I love this question, because it has two answers. First, the most distant object that a person with average eyesight can see with the naked eye is…
...not a star! It’s a galaxy, specifically, the Andromeda Galaxy.

Originally called the Great Andromeda Nebula, it became known as the Andromeda Galaxy after the famous astronomer Edwin Hubble confirmed its galactic nature in the 1920s. At an estimated 2.5 million light years away, it’s the nearest spiral galaxy to our Milky Way. The Andromeda Galaxy is more or less comparable to our home galaxy in size and mass, but astronomers believe it has a significantly higher star count.

Keep in mind that one light year is nearly six trillion miles, so the distance to the Andromeda Galaxy is pretty hard for us to wrap our heads around. But amazingly, with a little bit of effort, we can see it! Let’s gaze.

1) You’ll need a dark site, away from city lights, to see this “faint fuzzy.” Before beginning your hunt, be sure to dark adapt to maximize the acuity of your night vision. To dark adapt, simply avoid all white light for 20 minutes before stargazing. Then use a red flashlight during your stargazing session, to maintain your dark adaptation.

2) About one hour after sunset, face east. Look well above the eastern horizon for a large, four-star square. Each side of the square is about two fists wide, if you hold your fist at arm’s length against the sky and measure across the knuckles. This is the asterism called the Great Square of Pegasus.

Star maps created with Your Sky

3) Next, find the Chains of Andromeda, the two strands of stars that arc to the left (north) of the star that marks the Square’s lower left corner.

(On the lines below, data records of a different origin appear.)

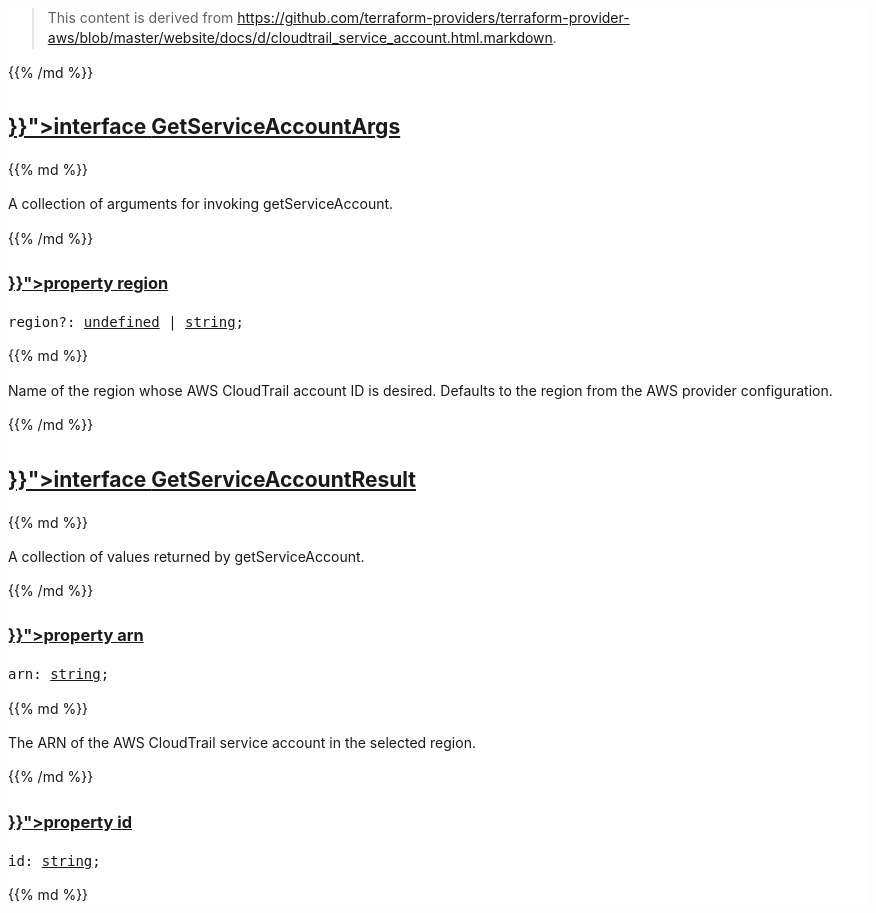 > This content is derived from https://github.com/terraform-providers/terraform-provider-aws/blob/master/website/docs/d/cloudtrail_service_account.html.markdown.

{{% /md %}}
</div>
<h2 class="pdoc-module-header" id="GetServiceAccountArgs">
<a class="pdoc-member-name" href="{{< pkg-url pkg="aws" path="cloudtrail/getServiceAccount.ts#L68" >}}">interface <b>GetServiceAccountArgs</b></a>
</h2>
<div class="pdoc-module-contents">
{{% md %}}

A collection of arguments for invoking getServiceAccount.

{{% /md %}}
<h3 class="pdoc-member-header" id="GetServiceAccountArgs-region">
<a class="pdoc-child-name" href="{{< pkg-url pkg="aws" path="cloudtrail/getServiceAccount.ts#L73" >}}">property <b>region</b></a>
</h3>
<div class="pdoc-member-contents">
<pre class="highlight"><span class='kd'></span>region?: <span class='kd'><a href='https://developer.mozilla.org/en-US/docs/Web/JavaScript/Reference/Global_Objects/undefined'>undefined</a></span> | <span class='kd'><a href='https://developer.mozilla.org/en-US/docs/Web/JavaScript/Reference/Global_Objects/String'>string</a></span>;</pre>
{{% md %}}

Name of the region whose AWS CloudTrail account ID is desired.
Defaults to the region from the AWS provider configuration.

{{% /md %}}
</div>
</div>
<h2 class="pdoc-module-header" id="GetServiceAccountResult">
<a class="pdoc-member-name" href="{{< pkg-url pkg="aws" path="cloudtrail/getServiceAccount.ts#L79" >}}">interface <b>GetServiceAccountResult</b></a>
</h2>
<div class="pdoc-module-contents">
{{% md %}}

A collection of values returned by getServiceAccount.

{{% /md %}}
<h3 class="pdoc-member-header" id="GetServiceAccountResult-arn">
<a class="pdoc-child-name" href="{{< pkg-url pkg="aws" path="cloudtrail/getServiceAccount.ts#L83" >}}">property <b>arn</b></a>
</h3>
<div class="pdoc-member-contents">
<pre class="highlight"><span class='kd'></span>arn: <span class='kd'><a href='https://developer.mozilla.org/en-US/docs/Web/JavaScript/Reference/Global_Objects/String'>string</a></span>;</pre>
{{% md %}}

The ARN of the AWS CloudTrail service account in the selected region.

{{% /md %}}
</div>
<h3 class="pdoc-member-header" id="GetServiceAccountResult-id">
<a class="pdoc-child-name" href="{{< pkg-url pkg="aws" path="cloudtrail/getServiceAccount.ts#L88" >}}">property <b>id</b></a>
</h3>
<div class="pdoc-member-contents">
<pre class="highlight"><span class='kd'></span>id: <span class='kd'><a href='https://developer.mozilla.org/en-US/docs/Web/JavaScript/Reference/Global_Objects/String'>string</a></span>;</pre>
{{% md %}}
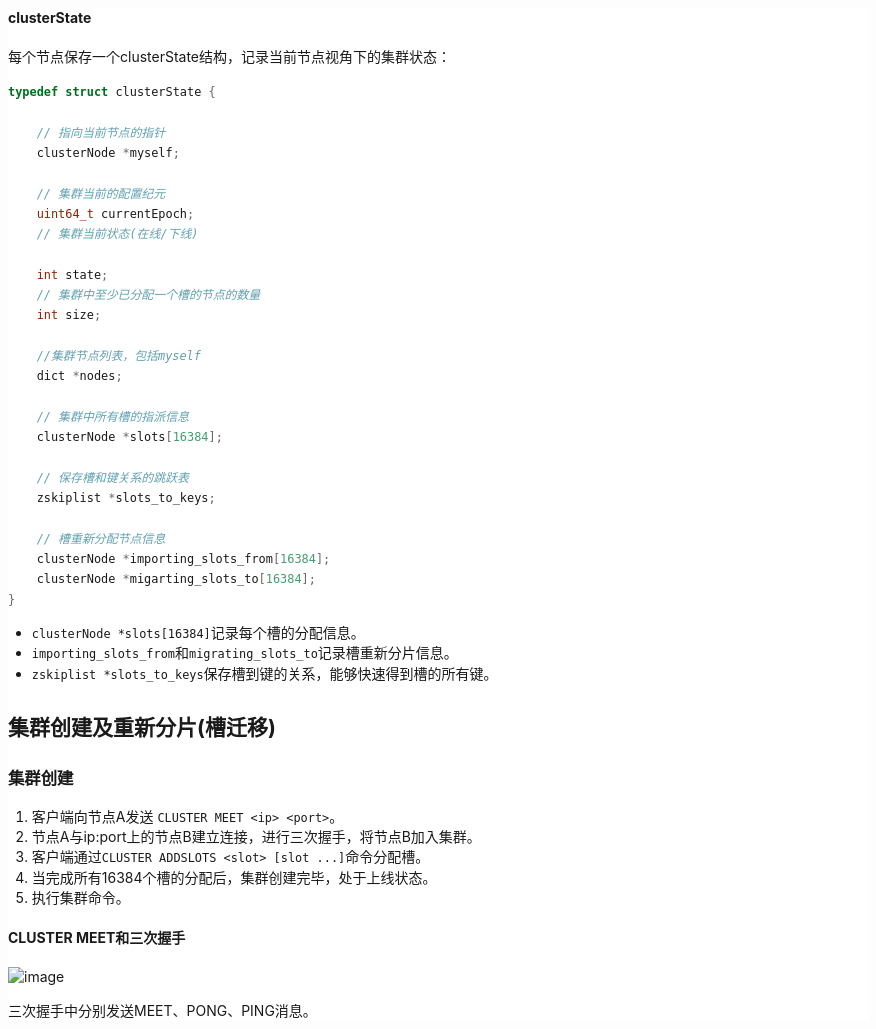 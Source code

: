 #### clusterState

每个节点保存一个clusterState结构，记录当前节点视角下的集群状态：

```C
typedef struct clusterState {

    // 指向当前节点的指针
    clusterNode *myself;
    
    // 集群当前的配置纪元
    uint64_t currentEpoch;
    // 集群当前状态(在线/下线)
    
    int state;
    // 集群中至少已分配一个槽的节点的数量
    int size;
    
    //集群节点列表，包括myself
    dict *nodes;
    
    // 集群中所有槽的指派信息
    clusterNode *slots[16384];
    
    // 保存槽和键关系的跳跃表
    zskiplist *slots_to_keys;
    
    // 槽重新分配节点信息
    clusterNode *importing_slots_from[16384];
    clusterNode *migarting_slots_to[16384];
}
```

- `clusterNode *slots[16384]`记录每个槽的分配信息。
- `importing_slots_from`和`migrating_slots_to`记录槽重新分片信息。
- `zskiplist *slots_to_keys`保存槽到键的关系，能够快速得到槽的所有键。


## 集群创建及重新分片(槽迁移)

### 集群创建

1. 客户端向节点A发送 `CLUSTER MEET <ip> <port>`。
2. 节点A与ip:port上的节点B建立连接，进行三次握手，将节点B加入集群。
3. 客户端通过`CLUSTER ADDSLOTS <slot> [slot ...]`命令分配槽。
4. 当完成所有16384个槽的分配后，集群创建完毕，处于上线状态。
5. 执行集群命令。

#### CLUSTER MEET和三次握手

![image](https://raw.githubusercontent.com/cheng-dp/ImageHostInGithub/master/redis_cluster_meet_shakehand.png)

三次握手中分别发送MEET、PONG、PING消息。
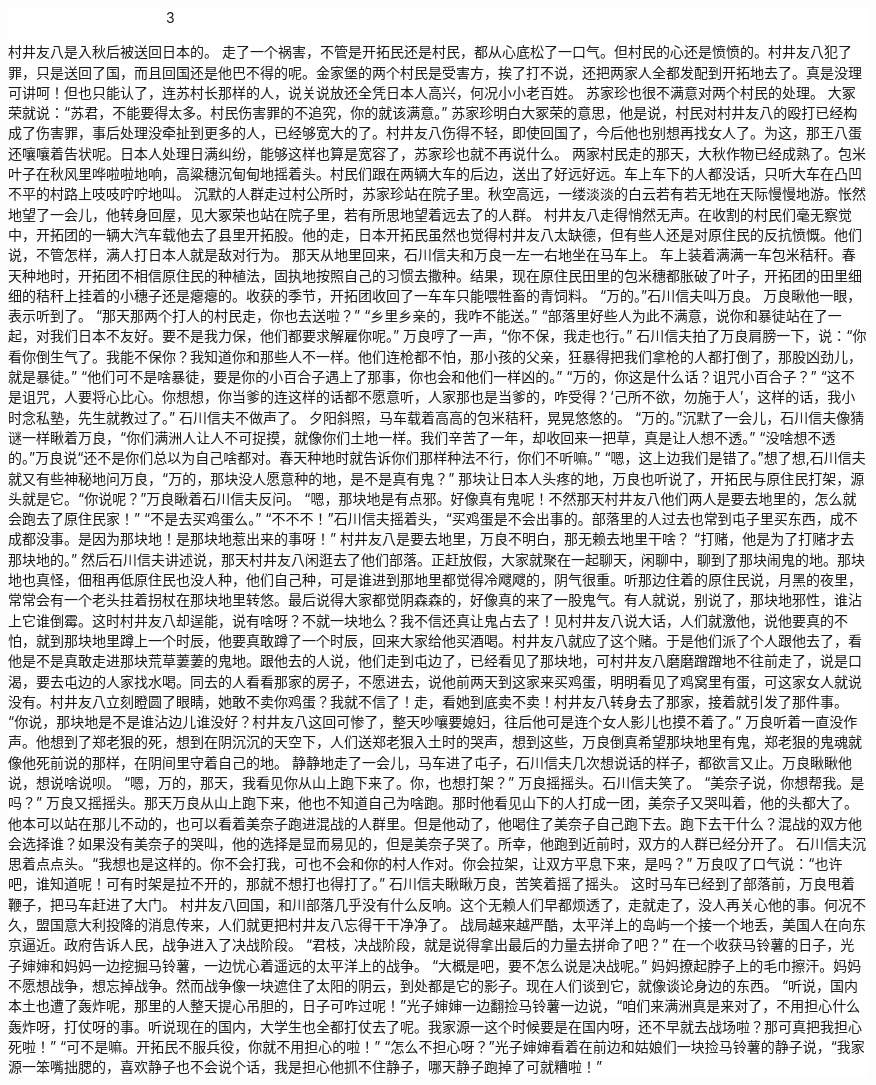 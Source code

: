 　　　　　　　　　　　 3 

村井友八是入秋后被送回日本的。
走了一个祸害，不管是开拓民还是村民，都从心底松了一口气。但村民的心还是愤愤的。村井友八犯了罪，只是送回了国，而且回国还是他巴不得的呢。金家堡的两个村民是受害方，挨了打不说，还把两家人全都发配到开拓地去了。真是没理可讲呵！但也只能认了，连苏村长那样的人，说关说放还全凭日本人高兴，何况小小老百姓。
苏家珍也很不满意对两个村民的处理。
大冢荣就说：“苏君，不能要得太多。村民伤害罪的不追究，你的就该满意。”
苏家珍明白大冢荣的意思，他是说，村民对村井友八的殴打已经构成了伤害罪，事后处理没牵扯到更多的人，已经够宽大的了。村井友八伤得不轻，即使回国了，今后他也别想再找女人了。为这，那王八蛋还嚷嚷着告状呢。日本人处理日满纠纷，能够这样也算是宽容了，苏家珍也就不再说什么。
两家村民走的那天，大秋作物已经成熟了。包米叶子在秋风里哗啦啦地响，高粱穗沉甸甸地摇着头。村民们跟在两辆大车的后边，送出了好远好远。车上车下的人都没话，只听大车在凸凹不平的村路上吱吱咛咛地叫。
沉默的人群走过村公所时，苏家珍站在院子里。秋空高远，一缕淡淡的白云若有若无地在天际慢慢地游。怅然地望了一会儿，他转身回屋，见大冢荣也站在院子里，若有所思地望着远去了的人群。
村井友八走得悄然无声。在收割的村民们毫无察觉中，开拓团的一辆大汽车载他去了县里开拓股。他的走，日本开拓民虽然也觉得村井友八太缺德，但有些人还是对原住民的反抗愤慨。他们说，不管怎样，满人打日本人就是敌对行为。
那天从地里回来，石川信夫和万良一左一右地坐在马车上。
车上装着满满一车包米秸秆。春天种地时，开拓团不相信原住民的种植法，固执地按照自己的习惯去撒种。结果，现在原住民田里的包米穗都胀破了叶子，开拓团的田里细细的秸秆上挂着的小穗子还是瘪瘪的。收获的季节，开拓团收回了一车车只能喂牲畜的青饲料。
“万的。”石川信夫叫万良。
万良瞅他一眼，表示听到了。
“那天那两个打人的村民走，你也去送啦？”
“乡里乡亲的，我咋不能送。”
“部落里好些人为此不满意，说你和暴徒站在了一起，对我们日本不友好。要不是我力保，他们都要求解雇你呢。”
万良哼了一声，“你不保，我走也行。”
石川信夫拍了万良肩膀一下，说：“你看你倒生气了。我能不保你？我知道你和那些人不一样。他们连枪都不怕，那小孩的父亲，狂暴得把我们拿枪的人都打倒了，那股凶劲儿，就是暴徒。”
“他们可不是啥暴徒，要是你的小百合子遇上了那事，你也会和他们一样凶的。”
“万的，你这是什么话？诅咒小百合子？”
“这不是诅咒，人要将心比心。你想想，你当爹的连这样的话都不愿意听，人家那也是当爹的，咋受得？‘己所不欲，勿施于人’，这样的话，我小时念私塾，先生就教过了。”
石川信夫不做声了。
夕阳斜照，马车载着高高的包米秸秆，晃晃悠悠的。
“万的。”沉默了一会儿，石川信夫像猜谜一样瞅着万良，“你们满洲人让人不可捉摸，就像你们土地一样。我们辛苦了一年，却收回来一把草，真是让人想不透。”
“没啥想不透的。”万良说“还不是你们总以为自己啥都对。春天种地时就告诉你们那样种法不行，你们不听嘛。”
“嗯，这上边我们是错了。”想了想,石川信夫就又有些神秘地问万良，“万的，那块没人愿意种的地，是不是真有鬼？”
那块让日本人头疼的地，万良也听说了，开拓民与原住民打架，源头就是它。“你说呢？”万良瞅着石川信夫反问。
“嗯，那块地是有点邪。好像真有鬼呢！不然那天村井友八他们两人是要去地里的，怎么就会跑去了原住民家！”
“不是去买鸡蛋么。”
“不不不！”石川信夫摇着头，“买鸡蛋是不会出事的。部落里的人过去也常到屯子里买东西，成不成都没事。是因为那块地！是那块地惹出来的事呀！”
村井友八是要去地里，万良不明白，那无赖去地里干啥？
“打赌，他是为了打赌才去那块地的。”
然后石川信夫讲述说，那天村井友八闲逛去了他们部落。正赶放假，大家就聚在一起聊天，闲聊中，聊到了那块闹鬼的地。那块地也真怪，佃租再低原住民也没人种，他们自己种，可是谁进到那地里都觉得冷飕飕的，阴气很重。听那边住着的原住民说，月黑的夜里，常常会有一个老头拄着拐杖在那块地里转悠。最后说得大家都觉阴森森的，好像真的来了一股鬼气。有人就说，别说了，那块地邪性，谁沾上它谁倒霉。这时村井友八却逞能，说有啥呀？不就一块地么？我不信还真让鬼占去了！见村井友八说大话，人们就激他，说他要真的不怕，就到那块地里蹲上一个时辰，他要真敢蹲了一个时辰，回来大家给他买酒喝。村井友八就应了这个赌。于是他们派了个人跟他去了，看他是不是真敢走进那块荒草萋萋的鬼地。跟他去的人说，他们走到屯边了，已经看见了那块地，可村井友八磨磨蹭蹭地不往前走了，说是口渴，要去屯边的人家找水喝。同去的人看看那家的房子，不愿进去，说他前两天到这家来买鸡蛋，明明看见了鸡窝里有蛋，可这家女人就说没有。村井友八立刻瞪圆了眼睛，她敢不卖你鸡蛋？我就不信了！走，看她到底卖不卖！村井友八转身去了那家，接着就引发了那件事。
“你说，那块地是不是谁沾边儿谁没好？村井友八这回可惨了，整天吵嚷要媳妇，往后他可是连个女人影儿也摸不着了。”
万良听着一直没作声。他想到了郑老狠的死，想到在阴沉沉的天空下，人们送郑老狠入土时的哭声，想到这些，万良倒真希望那块地里有鬼，郑老狠的鬼魂就像他死前说的那样，在阴间里守着自己的地。
静静地走了一会儿，马车进了屯子，石川信夫几次想说话的样子，都欲言又止。万良瞅瞅他说，想说啥说呗。
“嗯，万的，那天，我看见你从山上跑下来了。你，也想打架？”
万良摇摇头。石川信夫笑了。
“美奈子说，你想帮我。是吗？”
万良又摇摇头。那天万良从山上跑下来，他也不知道自己为啥跑。那时他看见山下的人打成一团，美奈子又哭叫着，他的头都大了。他本可以站在那儿不动的，也可以看着美奈子跑进混战的人群里。但是他动了，他喝住了美奈子自己跑下去。跑下去干什么？混战的双方他会选择谁？如果没有美奈子的哭叫，他的选择是显而易见的，但是美奈子哭了。所幸，他跑到近前时，双方的人群已经分开了。
石川信夫沉思着点点头。“我想也是这样的。你不会打我，可也不会和你的村人作对。你会拉架，让双方平息下来，是吗？”
万良叹了口气说：“也许吧，谁知道呢！可有时架是拉不开的，那就不想打也得打了。”
石川信夫瞅瞅万良，苦笑着摇了摇头。
这时马车已经到了部落前，万良甩着鞭子，把马车赶进了大门。
村井友八回国，和川部落几乎没有什么反响。这个无赖人们早都烦透了，走就走了，没人再关心他的事。何况不久，盟国意大利投降的消息传来，人们就更把村井友八忘得干干净净了。
战局越来越严酷，太平洋上的岛屿一个接一个地丢，美国人在向东京逼近。政府告诉人民，战争进入了决战阶段。
“君枝，决战阶段，就是说得拿出最后的力量去拼命了吧？”
在一个收获马铃薯的日子，光子婶婶和妈妈一边挖掘马铃薯，一边忧心着遥远的太平洋上的战争。
“大概是吧，要不怎么说是决战呢。”
妈妈撩起脖子上的毛巾擦汗。妈妈不愿想战争，想忘掉战争。然而战争像一块遮住了太阳的阴云，到处都是它的影子。现在人们谈到它，就像谈论身边的东西。
“听说，国内本土也遭了轰炸呢，那里的人整天提心吊胆的，日子可咋过呢！”光子婶婶一边翻捡马铃薯一边说，“咱们来满洲真是来对了，不用担心什么轰炸呀，打仗呀的事。听说现在的国内，大学生也全都打仗去了呢。我家源一这个时候要是在国内呀，还不早就去战场啦？那可真把我担心死啦！”
“可不是嘛。开拓民不服兵役，你就不用担心的啦！”
“怎么不担心呀？”光子婶婶看着在前边和姑娘们一块捡马铃薯的静子说，“我家源一笨嘴拙腮的，喜欢静子也不会说个话，我是担心他抓不住静子，哪天静子跑掉了可就糟啦！” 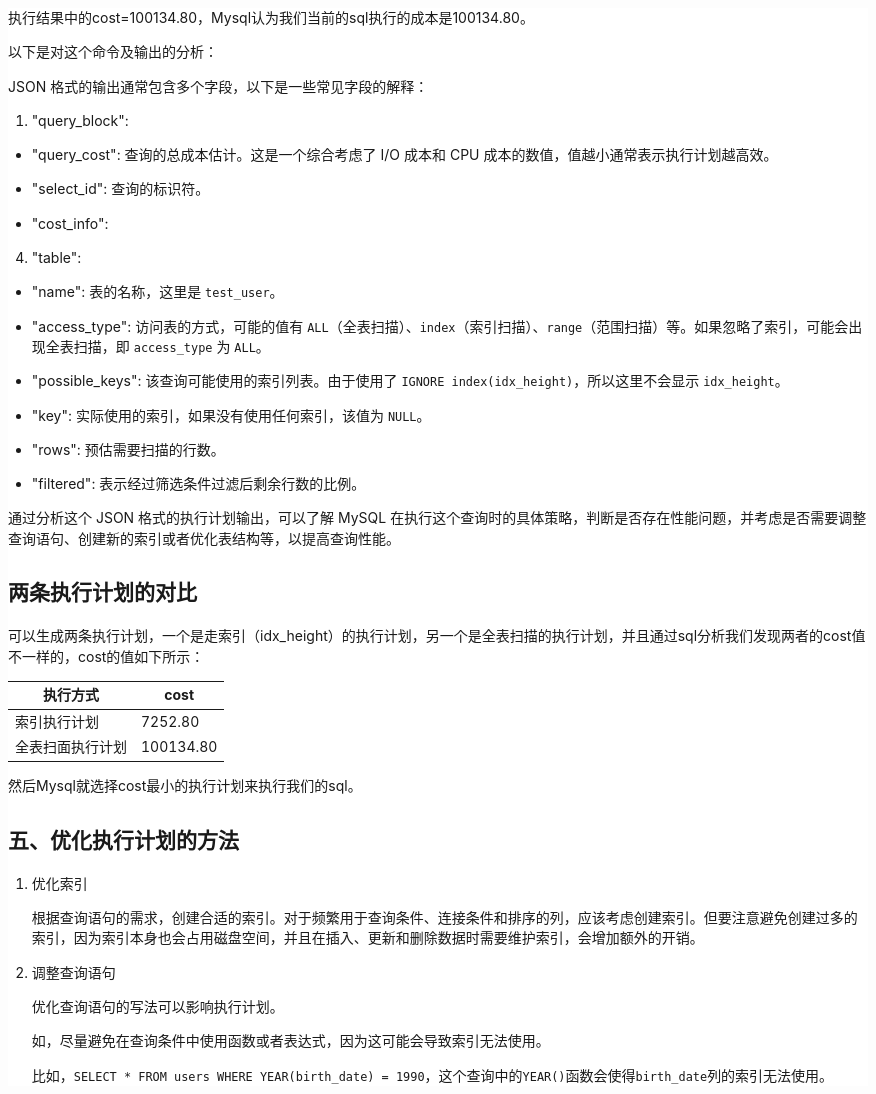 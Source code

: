 执行结果中的cost=100134.80，Mysql认为我们当前的sql执行的成本是100134.80。

以下是对这个命令及输出的分析：

JSON 格式的输出通常包含多个字段，以下是一些常见字段的解释：

1.  "query\_block":


*   "query\_cost": 查询的总成本估计。这是一个综合考虑了 I/O 成本和 CPU 成本的数值，值越小通常表示执行计划越高效。


*   "select\_id": 查询的标识符。

*   "cost\_info":


4.  "table":


*   "name": 表的名称，这里是 `test_user`。

*   "access\_type": 访问表的方式，可能的值有 `ALL`（全表扫描）、`index`（索引扫描）、`range`（范围扫描）等。如果忽略了索引，可能会出现全表扫描，即 `access_type` 为 `ALL`。

*   "possible\_keys": 该查询可能使用的索引列表。由于使用了 `IGNORE index(idx_height)`，所以这里不会显示 `idx_height`。

*   "key": 实际使用的索引，如果没有使用任何索引，该值为 `NULL`。

*   "rows": 预估需要扫描的行数。

*   "filtered": 表示经过筛选条件过滤后剩余行数的比例。


通过分析这个 JSON 格式的执行计划输出，可以了解 MySQL 在执行这个查询时的具体策略，判断是否存在性能问题，并考虑是否需要调整查询语句、创建新的索引或者优化表结构等，以提高查询性能。

两条执行计划的对比
---------

可以生成两条执行计划，一个是走索引（idx\_height）的执行计划，另一个是全表扫描的执行计划，并且通过sql分析我们发现两者的cost值不一样的，cost的值如下所示：

| **执行方式** | **cost** |
| --- | --- |
|索引执行计划| 7252.80|
| 全表扫面执行计划| 100134.80|

然后Mysql就选择cost最小的执行计划来执行我们的sql。

五、优化执行计划的方法
-----------

1.  优化索引

    根据查询语句的需求，创建合适的索引。对于频繁用于查询条件、连接条件和排序的列，应该考虑创建索引。但要注意避免创建过多的索引，因为索引本身也会占用磁盘空间，并且在插入、更新和删除数据时需要维护索引，会增加额外的开销。

2.  调整查询语句

    优化查询语句的写法可以影响执行计划。

    如，尽量避免在查询条件中使用函数或者表达式，因为这可能会导致索引无法使用。

    比如，`SELECT * FROM users WHERE YEAR(birth_date) = 1990`，这个查询中的`YEAR()`函数会使得`birth_date`列的索引无法使用。
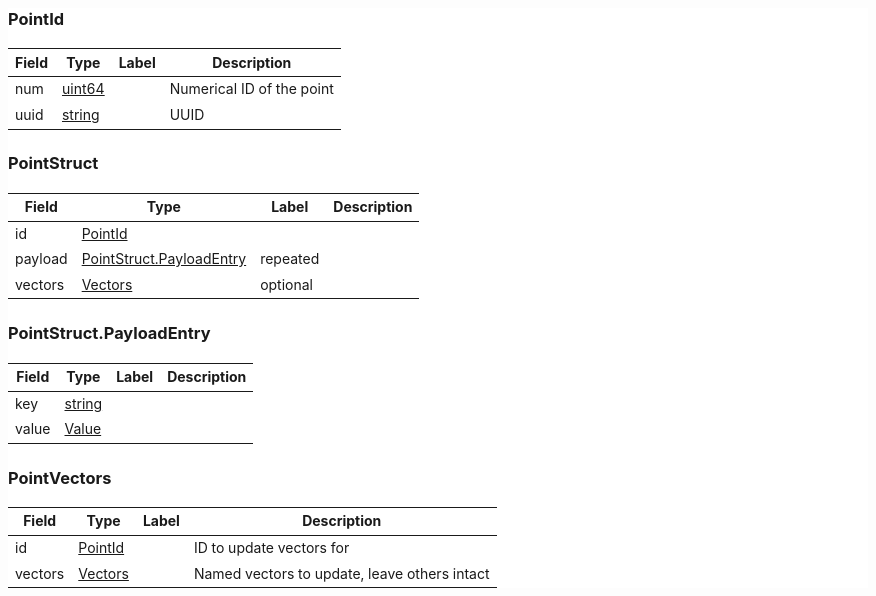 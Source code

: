 




<a name="solvio-PointId"></a>

### PointId



| Field | Type | Label | Description |
| ----- | ---- | ----- | ----------- |
| num | [uint64](#uint64) |  | Numerical ID of the point |
| uuid | [string](#string) |  | UUID |






<a name="solvio-PointStruct"></a>

### PointStruct



| Field | Type | Label | Description |
| ----- | ---- | ----- | ----------- |
| id | [PointId](#solvio-PointId) |  |  |
| payload | [PointStruct.PayloadEntry](#solvio-PointStruct-PayloadEntry) | repeated |  |
| vectors | [Vectors](#solvio-Vectors) | optional |  |






<a name="solvio-PointStruct-PayloadEntry"></a>

### PointStruct.PayloadEntry



| Field | Type | Label | Description |
| ----- | ---- | ----- | ----------- |
| key | [string](#string) |  |  |
| value | [Value](#solvio-Value) |  |  |






<a name="solvio-PointVectors"></a>

### PointVectors



| Field | Type | Label | Description |
| ----- | ---- | ----- | ----------- |
| id | [PointId](#solvio-PointId) |  | ID to update vectors for |
| vectors | [Vectors](#solvio-Vectors) |  | Named vectors to update, leave others intact |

Now look above the middle star of the upper chain for a faint, fuzzy patch. A Persian astronomer of the 10th century called it the “little cloud,” an apt description. If you spot it, you’re gazing upon a collection of about one trillion gravitationally-bound stars, what the farsighted philosopher Immanuel Kant called an island universe.

If you can’t see it, you may need to try again at a darker site with less light pollution. Additionally, your sky transparency, or atmospheric clarity, may be negatively impacted by the presence of clouds, haze, dust, or humidity. If this is the case, try again when conditions are improved.

When you look up at the night sky, every star you see is in the Milky Way. The exciting thing about spotting the Andromeda Galaxy—in addition to it being the farthest object you can see naked eye—is that you’re seeing a world beyond your galactic neighborhood. That’s right, it ain’t local.